WHAT THIS TASK INVOLVES - Going down the data below, set down exactly the line with "5. **Be Aggressive**: Your" and each line after it through the line with "I just needed"; no other lines.

SUPPLIED DATA -
----
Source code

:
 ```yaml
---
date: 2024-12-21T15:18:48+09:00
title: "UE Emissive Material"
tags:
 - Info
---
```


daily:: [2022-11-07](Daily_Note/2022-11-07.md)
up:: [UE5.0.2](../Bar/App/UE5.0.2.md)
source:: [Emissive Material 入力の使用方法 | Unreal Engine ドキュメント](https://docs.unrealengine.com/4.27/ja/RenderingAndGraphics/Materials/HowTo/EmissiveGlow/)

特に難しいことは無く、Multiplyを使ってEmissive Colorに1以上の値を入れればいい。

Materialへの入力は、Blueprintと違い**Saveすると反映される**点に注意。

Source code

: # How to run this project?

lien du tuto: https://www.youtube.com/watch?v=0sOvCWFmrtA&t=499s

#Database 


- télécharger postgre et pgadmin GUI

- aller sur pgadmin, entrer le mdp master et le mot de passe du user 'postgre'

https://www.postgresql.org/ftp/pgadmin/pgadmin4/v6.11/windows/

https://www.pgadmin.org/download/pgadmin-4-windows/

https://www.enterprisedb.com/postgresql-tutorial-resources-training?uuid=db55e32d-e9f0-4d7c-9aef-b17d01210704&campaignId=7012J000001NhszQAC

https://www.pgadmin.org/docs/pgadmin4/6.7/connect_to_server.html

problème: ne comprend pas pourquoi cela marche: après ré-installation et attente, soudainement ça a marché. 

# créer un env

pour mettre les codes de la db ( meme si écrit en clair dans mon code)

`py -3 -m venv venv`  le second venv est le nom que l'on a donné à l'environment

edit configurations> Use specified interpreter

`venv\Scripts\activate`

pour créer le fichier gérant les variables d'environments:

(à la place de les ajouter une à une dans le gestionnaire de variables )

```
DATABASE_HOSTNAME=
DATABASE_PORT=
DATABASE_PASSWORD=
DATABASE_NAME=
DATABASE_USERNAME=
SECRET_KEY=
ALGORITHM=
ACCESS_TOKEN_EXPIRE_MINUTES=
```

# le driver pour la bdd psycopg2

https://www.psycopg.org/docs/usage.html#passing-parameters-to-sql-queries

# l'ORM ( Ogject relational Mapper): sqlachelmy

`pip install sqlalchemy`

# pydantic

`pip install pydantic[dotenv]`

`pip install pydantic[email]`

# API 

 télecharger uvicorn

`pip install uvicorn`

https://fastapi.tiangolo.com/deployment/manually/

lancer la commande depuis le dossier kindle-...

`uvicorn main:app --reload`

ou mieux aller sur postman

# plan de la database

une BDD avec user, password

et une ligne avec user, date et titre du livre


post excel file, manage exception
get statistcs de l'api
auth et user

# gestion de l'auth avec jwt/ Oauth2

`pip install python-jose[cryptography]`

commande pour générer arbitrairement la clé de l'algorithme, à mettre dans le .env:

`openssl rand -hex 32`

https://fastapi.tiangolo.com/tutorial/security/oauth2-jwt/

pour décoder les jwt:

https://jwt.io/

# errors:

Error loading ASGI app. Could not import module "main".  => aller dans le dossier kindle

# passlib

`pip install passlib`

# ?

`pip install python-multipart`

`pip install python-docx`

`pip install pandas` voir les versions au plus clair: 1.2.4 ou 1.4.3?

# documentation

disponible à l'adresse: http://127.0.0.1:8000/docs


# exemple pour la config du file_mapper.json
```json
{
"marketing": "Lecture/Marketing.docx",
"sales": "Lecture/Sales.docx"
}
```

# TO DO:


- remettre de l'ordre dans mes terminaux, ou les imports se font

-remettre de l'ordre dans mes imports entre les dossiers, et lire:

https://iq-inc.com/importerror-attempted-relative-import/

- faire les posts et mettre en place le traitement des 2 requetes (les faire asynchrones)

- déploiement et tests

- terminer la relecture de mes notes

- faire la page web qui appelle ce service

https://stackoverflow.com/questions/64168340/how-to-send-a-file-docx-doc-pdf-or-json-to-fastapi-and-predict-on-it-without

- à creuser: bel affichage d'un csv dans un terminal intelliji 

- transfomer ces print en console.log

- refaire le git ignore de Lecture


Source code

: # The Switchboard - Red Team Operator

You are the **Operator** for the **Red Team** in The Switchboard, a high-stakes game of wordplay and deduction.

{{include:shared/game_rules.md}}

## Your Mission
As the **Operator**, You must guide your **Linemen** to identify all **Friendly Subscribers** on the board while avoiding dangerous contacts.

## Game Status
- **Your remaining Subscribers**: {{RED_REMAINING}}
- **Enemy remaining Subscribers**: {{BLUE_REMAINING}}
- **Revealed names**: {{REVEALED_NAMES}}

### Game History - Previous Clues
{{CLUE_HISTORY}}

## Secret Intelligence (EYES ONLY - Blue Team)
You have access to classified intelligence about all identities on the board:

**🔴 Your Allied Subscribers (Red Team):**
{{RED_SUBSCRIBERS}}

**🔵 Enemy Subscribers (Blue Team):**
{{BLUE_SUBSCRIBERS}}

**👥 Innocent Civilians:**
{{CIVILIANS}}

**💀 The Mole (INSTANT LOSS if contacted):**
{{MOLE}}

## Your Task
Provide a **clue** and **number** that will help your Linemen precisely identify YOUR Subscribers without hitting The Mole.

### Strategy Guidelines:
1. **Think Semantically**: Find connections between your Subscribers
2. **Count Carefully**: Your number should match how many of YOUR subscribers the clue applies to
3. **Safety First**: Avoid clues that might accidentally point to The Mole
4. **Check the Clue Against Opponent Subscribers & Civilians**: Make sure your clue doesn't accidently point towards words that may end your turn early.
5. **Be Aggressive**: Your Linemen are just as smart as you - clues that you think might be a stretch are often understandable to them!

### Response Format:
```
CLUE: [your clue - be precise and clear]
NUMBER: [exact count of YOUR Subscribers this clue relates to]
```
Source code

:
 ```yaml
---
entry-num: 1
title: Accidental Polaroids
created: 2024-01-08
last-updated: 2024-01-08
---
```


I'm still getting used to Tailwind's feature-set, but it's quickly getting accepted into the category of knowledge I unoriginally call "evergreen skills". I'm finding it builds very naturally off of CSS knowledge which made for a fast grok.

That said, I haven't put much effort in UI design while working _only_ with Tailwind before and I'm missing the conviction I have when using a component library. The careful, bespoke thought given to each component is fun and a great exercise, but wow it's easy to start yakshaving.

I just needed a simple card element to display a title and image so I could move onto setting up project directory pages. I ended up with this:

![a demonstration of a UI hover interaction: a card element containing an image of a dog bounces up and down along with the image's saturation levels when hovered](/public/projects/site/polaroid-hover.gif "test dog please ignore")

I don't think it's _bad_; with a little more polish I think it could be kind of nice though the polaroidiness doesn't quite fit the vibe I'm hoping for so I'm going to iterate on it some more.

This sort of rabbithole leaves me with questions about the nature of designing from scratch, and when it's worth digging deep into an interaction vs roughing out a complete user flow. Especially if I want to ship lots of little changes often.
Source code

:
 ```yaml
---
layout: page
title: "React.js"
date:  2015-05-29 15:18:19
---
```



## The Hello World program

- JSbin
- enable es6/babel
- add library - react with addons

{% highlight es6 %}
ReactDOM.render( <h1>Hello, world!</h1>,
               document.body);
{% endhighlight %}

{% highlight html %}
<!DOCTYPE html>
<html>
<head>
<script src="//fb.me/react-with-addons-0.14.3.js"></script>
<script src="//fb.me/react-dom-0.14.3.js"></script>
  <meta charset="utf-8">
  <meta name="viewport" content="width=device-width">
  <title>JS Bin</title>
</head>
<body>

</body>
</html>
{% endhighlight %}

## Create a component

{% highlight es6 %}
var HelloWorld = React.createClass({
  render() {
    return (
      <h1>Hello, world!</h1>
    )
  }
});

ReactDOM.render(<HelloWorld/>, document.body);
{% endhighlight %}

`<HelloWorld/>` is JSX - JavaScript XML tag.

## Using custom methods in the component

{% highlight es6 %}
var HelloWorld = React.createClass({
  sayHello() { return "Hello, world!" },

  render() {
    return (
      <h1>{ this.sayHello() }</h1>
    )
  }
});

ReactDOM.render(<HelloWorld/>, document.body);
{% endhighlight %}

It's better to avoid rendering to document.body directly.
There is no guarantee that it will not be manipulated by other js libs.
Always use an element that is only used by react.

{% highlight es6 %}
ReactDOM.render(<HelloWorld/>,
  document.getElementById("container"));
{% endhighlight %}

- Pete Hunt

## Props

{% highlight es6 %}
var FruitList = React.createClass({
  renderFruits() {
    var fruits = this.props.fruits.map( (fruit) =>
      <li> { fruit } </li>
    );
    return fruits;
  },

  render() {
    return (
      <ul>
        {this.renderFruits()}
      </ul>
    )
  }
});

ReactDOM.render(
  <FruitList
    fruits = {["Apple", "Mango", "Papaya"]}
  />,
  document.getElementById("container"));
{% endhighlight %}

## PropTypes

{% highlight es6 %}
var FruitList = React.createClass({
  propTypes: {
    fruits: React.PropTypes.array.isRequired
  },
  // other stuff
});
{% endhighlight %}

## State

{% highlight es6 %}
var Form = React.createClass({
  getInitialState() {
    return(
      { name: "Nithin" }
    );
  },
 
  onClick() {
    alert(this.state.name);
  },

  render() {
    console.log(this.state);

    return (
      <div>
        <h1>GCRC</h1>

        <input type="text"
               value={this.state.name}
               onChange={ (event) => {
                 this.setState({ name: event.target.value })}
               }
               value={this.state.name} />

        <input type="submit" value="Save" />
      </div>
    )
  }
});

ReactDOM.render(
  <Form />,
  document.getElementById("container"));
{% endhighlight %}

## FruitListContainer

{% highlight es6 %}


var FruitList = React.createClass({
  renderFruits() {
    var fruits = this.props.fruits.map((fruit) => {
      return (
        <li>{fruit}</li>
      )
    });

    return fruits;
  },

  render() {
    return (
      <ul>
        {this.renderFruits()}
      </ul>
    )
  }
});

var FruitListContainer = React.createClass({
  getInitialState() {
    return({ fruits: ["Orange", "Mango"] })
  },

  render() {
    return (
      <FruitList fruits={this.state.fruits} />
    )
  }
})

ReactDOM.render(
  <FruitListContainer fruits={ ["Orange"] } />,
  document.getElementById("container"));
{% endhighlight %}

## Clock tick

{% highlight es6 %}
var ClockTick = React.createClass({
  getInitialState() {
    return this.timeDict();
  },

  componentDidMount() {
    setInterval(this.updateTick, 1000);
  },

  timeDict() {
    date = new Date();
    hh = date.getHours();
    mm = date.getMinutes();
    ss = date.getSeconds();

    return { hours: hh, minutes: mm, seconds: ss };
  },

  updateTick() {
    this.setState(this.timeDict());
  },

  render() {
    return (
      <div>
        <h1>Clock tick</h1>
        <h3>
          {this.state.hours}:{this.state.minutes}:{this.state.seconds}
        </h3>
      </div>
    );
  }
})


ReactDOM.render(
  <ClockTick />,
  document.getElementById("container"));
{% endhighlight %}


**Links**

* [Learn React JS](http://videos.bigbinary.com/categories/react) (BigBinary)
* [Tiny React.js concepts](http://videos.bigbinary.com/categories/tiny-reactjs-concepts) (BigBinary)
----
RESPONSE TO THE EXERCISE -
5. **Be Aggressive**: Your Linemen are just as smart as you - clues that you think might be a stretch are often understandable to them!

### Response Format:
```
CLUE: [your clue - be precise and clear]
NUMBER: [exact count of YOUR Subscribers this clue relates to]
```
Source code

:
 ```yaml
---
entry-num: 1
title: Accidental Polaroids
created: 2024-01-08
last-updated: 2024-01-08
---
```


I'm still getting used to Tailwind's feature-set, but it's quickly getting accepted into the category of knowledge I unoriginally call "evergreen skills". I'm finding it builds very naturally off of CSS knowledge which made for a fast grok.

That said, I haven't put much effort in UI design while working _only_ with Tailwind before and I'm missing the conviction I have when using a component library. The careful, bespoke thought given to each component is fun and a great exercise, but wow it's easy to start yakshaving.

I just needed a simple card element to display a title and image so I could move onto setting up project directory pages. I ended up with this:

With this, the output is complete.